Evaluation of LR Model - MPG

Objectives

We will use car dataset to build/Split/Train/Test a linear regression model that will predict the mileage of a car

Here is a list of Tasks we’ll be doing:

Use Pandas to load data sets.
Identify the target and features.
Split the dataset into training and testing files
Use Linear Regression to build/train a model to predict car mileage.
Test the model and create predictions.
Use metrics to evaluate the model.

Jupyter notebook is found at: Building_and_training_a_model_using_Linear_Regression_1.ipynb

Setup

We will be using the following libraries:

pandas for managing the data.
sklearn for machine learning and machine-learning-pipeline related functions.

Install Libraries

# All Libraries required for this lab are listed below. Already installed so this code block is commented out
pip install pandas==1.3.4
pip install scikit-learn==1.0.2
pip install numpy==1.21.6

Suppress Warnings

To suppress warnings generated by our code, we’ll use this code block

# To suppress warnings generated by the code
def warn(*args, **kwargs):
    pass
import warnings
warnings.warn = warn
warnings.filterwarnings('ignore')

Import Libraries

import pandas as pd
from sklearn.linear_model import LinearRegression

#import functions for train test split
from sklearn.model_selection import train_test_split

# import functions for metrics
from sklearn.metrics import r2_score
from sklearn.metrics import mean_absolute_error
from sklearn.metrics import mean_squared_error
from math import sqrt

Data - Task 1

Modified version of car mileage dataset. Available at https://archive.ics.uci.edu/ml/datasets/auto+mpg
Modified version of diamonds dataset. Available at https://www.openml.org/search?type=data&sort=runs&id=42225&status=active

Load

# the data set is available at the url below.
URL = "https://cf-courses-data.s3.us.cloud-object-storage.appdomain.cloud/IBM-BD0231EN-SkillsNetwork/datasets/mpg.csv"

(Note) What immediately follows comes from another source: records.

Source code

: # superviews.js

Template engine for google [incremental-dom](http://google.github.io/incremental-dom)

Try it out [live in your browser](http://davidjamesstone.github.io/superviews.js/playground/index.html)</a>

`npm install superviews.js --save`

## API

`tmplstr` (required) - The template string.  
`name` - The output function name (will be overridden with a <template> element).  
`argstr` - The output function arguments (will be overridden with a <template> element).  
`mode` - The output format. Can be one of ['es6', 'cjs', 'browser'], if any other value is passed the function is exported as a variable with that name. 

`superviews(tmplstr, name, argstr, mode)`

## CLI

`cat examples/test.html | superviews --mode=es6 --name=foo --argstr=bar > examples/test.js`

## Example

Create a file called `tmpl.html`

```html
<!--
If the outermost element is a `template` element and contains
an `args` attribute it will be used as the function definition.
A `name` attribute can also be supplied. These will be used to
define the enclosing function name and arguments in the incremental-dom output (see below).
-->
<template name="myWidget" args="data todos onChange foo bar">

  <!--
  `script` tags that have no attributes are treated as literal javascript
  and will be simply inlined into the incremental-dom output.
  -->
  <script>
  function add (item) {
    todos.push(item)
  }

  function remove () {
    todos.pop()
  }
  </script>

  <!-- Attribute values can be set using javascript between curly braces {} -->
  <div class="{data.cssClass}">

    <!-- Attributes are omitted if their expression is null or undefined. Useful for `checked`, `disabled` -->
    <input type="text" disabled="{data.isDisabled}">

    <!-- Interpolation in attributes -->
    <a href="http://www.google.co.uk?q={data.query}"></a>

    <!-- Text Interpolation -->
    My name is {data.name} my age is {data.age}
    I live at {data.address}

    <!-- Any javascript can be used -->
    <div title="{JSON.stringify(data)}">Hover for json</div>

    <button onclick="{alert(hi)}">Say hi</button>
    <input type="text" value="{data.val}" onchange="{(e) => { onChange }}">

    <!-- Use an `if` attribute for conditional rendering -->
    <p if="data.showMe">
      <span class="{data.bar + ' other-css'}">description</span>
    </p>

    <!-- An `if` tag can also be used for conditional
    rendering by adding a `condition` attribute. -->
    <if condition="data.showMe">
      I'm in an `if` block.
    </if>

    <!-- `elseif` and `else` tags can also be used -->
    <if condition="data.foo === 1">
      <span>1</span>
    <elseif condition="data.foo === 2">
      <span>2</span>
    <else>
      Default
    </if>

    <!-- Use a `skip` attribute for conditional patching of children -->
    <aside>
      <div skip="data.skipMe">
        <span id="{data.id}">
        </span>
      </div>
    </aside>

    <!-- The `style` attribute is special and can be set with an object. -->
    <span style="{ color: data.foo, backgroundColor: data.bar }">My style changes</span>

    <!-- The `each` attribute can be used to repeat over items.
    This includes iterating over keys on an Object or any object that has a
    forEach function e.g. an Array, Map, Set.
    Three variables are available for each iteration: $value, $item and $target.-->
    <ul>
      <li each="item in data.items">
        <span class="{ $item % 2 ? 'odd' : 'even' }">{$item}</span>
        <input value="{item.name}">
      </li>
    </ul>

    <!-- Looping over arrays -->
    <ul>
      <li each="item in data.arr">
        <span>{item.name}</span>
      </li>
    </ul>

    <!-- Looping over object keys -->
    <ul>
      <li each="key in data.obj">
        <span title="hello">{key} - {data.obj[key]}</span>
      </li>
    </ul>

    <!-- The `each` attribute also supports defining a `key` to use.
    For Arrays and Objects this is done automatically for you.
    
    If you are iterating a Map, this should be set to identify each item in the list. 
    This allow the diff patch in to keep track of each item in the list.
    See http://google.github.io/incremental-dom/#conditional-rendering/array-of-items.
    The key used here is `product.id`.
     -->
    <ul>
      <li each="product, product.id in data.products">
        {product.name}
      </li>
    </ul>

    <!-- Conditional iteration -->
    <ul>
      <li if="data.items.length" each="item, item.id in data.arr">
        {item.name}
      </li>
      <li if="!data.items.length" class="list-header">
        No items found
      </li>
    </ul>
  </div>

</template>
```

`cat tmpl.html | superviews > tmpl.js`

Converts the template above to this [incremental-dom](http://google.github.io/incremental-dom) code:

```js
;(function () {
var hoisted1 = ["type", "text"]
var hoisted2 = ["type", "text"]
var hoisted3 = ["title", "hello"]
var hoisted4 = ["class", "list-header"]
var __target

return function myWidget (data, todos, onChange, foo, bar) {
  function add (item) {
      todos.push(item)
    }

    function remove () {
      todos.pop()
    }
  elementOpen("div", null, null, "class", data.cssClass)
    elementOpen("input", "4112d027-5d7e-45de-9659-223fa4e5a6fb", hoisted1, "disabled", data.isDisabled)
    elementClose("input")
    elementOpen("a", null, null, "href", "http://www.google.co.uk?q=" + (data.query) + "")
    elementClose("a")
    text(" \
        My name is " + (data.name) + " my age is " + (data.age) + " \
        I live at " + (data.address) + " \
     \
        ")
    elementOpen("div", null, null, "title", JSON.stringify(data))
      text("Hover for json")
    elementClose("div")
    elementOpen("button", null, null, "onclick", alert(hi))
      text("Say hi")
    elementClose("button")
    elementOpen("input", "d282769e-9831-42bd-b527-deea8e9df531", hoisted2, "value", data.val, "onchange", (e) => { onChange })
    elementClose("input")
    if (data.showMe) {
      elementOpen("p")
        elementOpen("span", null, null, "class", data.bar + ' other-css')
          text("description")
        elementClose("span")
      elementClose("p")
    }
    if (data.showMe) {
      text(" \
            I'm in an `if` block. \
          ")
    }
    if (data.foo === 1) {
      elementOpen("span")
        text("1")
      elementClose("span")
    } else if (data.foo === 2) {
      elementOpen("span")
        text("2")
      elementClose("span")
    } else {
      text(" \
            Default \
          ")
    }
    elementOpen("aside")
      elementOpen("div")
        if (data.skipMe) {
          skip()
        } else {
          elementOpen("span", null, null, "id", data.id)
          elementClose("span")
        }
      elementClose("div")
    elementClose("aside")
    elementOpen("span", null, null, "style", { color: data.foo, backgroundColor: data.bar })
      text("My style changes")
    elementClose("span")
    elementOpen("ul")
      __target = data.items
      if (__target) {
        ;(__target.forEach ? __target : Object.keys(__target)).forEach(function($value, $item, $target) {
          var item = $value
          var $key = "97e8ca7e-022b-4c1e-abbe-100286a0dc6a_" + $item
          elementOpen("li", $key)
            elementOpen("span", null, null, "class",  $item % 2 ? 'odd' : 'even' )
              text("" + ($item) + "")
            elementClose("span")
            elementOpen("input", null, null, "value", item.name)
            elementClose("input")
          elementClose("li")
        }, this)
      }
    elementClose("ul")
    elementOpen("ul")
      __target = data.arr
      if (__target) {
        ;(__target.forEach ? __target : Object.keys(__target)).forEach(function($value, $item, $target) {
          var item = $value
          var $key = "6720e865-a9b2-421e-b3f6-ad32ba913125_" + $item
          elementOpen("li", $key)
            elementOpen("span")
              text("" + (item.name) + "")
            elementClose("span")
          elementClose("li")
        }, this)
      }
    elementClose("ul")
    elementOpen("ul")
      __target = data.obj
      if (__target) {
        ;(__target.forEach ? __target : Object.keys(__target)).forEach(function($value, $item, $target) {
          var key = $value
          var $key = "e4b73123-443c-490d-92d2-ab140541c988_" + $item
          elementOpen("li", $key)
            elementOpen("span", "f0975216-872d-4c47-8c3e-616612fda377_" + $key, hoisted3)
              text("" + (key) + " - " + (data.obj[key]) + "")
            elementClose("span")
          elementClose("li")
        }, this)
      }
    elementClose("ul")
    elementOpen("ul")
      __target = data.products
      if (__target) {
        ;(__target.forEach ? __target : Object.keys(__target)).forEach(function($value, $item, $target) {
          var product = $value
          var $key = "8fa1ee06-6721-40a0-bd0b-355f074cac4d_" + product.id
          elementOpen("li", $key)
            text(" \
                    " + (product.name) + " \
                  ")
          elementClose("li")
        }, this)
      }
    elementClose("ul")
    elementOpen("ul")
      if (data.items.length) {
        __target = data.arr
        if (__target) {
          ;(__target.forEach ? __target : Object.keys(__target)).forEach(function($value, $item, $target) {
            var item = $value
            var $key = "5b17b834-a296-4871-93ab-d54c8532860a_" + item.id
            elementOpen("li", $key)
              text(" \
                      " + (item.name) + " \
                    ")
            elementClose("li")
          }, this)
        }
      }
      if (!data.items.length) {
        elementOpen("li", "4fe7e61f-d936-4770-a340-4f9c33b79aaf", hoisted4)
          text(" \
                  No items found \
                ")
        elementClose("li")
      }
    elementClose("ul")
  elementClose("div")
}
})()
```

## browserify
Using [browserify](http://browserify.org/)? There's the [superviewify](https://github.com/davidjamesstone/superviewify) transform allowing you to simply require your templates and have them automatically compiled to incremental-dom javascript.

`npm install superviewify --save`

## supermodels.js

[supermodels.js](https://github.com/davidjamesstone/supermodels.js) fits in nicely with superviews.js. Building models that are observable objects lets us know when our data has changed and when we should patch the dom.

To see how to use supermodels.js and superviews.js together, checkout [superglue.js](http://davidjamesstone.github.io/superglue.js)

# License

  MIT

# Load data with: read_csv function into a pandas dataframe.
df = pd.read_csv(URL)

# Review the data
# df.sample(5)

	MPG	Cylinders	Engine Disp	Horsepower	Weight	Accelerate	Year	Origin
303	27.2	4	141.0	71	3190	24.8	79	European
126	14.0	8	304.0	150	4257	15.5	74	American
150	20.0	6	232.0	100	2914	16.0	75	American
224	25.5	4	140.0	89	2755	15.8	77	American
175	22.0	4	121.0	98	2945	14.5	75	European

Count Rows & Columns

df.shape

(392, 8)

Scatter Plot Data

First we’ll plot HP vs MPG

df.plot.scatter(x = "Horsepower", y = "MPG")

Now let’s plot Weight vs MPG

df.plot.scatter(x = "Weight", y = "MPG")

Define Targets/Features - Task 2

Target

In LR models we aim to predict the Target value given Input/Data.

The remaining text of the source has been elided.